*Note: this post was originally drafted in December 2012.*
Sometimes you get the opportunity to live through an experience, whether personally or vicariously, that forever changes the landscape of a life. That thing that will forever set a line of demarcation of what came before and what comes after. The accident. The death. The loss. The unexpected. The conception. The opportunity. The blessings. The blessings are an easier thing to adjust to, one would think. I had not, and now I have; thanks be to God. But even the best of life shifts is still that: a shift.

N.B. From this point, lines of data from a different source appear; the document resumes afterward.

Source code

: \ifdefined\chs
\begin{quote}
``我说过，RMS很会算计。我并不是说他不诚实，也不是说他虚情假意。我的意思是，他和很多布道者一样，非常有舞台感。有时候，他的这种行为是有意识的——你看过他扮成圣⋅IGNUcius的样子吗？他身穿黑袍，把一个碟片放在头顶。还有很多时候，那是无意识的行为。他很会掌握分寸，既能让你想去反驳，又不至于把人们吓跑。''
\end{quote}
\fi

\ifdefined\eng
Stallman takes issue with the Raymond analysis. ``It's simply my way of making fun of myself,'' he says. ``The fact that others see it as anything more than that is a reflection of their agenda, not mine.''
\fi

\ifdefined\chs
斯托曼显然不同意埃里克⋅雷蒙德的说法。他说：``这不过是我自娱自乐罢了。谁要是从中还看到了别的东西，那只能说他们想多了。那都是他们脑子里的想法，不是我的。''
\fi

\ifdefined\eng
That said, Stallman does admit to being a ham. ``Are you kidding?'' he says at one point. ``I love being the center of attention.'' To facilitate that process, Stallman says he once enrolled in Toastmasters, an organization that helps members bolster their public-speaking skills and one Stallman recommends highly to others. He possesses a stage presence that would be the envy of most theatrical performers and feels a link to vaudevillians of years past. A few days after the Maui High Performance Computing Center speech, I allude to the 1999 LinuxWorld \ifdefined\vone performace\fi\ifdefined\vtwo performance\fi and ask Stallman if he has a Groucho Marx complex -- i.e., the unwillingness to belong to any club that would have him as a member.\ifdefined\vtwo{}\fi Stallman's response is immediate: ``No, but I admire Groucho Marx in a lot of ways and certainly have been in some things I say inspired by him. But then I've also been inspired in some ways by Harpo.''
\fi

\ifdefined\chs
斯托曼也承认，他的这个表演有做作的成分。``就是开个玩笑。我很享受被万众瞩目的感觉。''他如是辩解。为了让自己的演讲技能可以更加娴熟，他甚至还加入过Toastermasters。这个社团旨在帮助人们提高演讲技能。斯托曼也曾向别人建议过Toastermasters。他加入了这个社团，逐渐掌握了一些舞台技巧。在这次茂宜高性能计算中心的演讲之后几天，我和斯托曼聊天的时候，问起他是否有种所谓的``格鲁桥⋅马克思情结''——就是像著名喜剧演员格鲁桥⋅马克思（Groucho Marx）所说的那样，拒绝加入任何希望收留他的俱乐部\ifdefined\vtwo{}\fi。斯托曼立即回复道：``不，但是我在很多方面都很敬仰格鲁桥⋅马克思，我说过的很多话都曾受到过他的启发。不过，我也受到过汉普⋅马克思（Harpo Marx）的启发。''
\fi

The harder things are the painful adjustments, those that mark a loss or a death, a tragedy. In these moments I find myself and others seeking to regain balance, to find their previous sense of normal. “Why am I taking so long to get back to how I was before?” But, alas, normal no longer exists. But we somehow miss that. We can see someone who has lost a leg and watch them re-learn how to walk, and say, “Ah, yes, they’re finding the new reality of balance without the leg.” And in the same moment, we look at our own “after” life and think, “What’s wrong with me, that it’s not back to status quo yet?” How much more so should we give ourselves grace as we re-learn life with a lost relationship, a hole in our emotional heart, an absence at the table. There is no longer normal, there is before and after. The time that was, and the time that comes.
Some of my most treasured friends are those who have walked the darkest valleys. There is a strength and assurance that comes in walking that line between Before and After, in looking into the blackest depths and saying “You may not have me.” New arrivals to the land of After will sometimes say “Look at me! Look at me! I triumphed!” And that has it’s time. Others respond with “Why me? It’s not fair! That wasn’t right!” And that has it’s time. After a time, you settle. You balance. And you look life dead square in the eye and say You. Can’t. Scare. Me. Here I stand.
Somehow, some way, we find our way to a new truth: that there is no before or after. Maybe that’s where that final stage finds peace. Life exists with God’s grace right now. And now. And now. Those who are marked with the ‘after’ walk life differently, hold gently the things that surround us, because they know how tenuous that hold can be. Grateful for His Spirit, who brings us peace, and for His hope, which walks with us as we move forward. Grace. Breathe in. Breathe out.
May we recognize each other on the road, and share His love, and lean on each other as we share this ‘now.’
So very true.
Love the blog. I can hear you speaking it in my head as I read.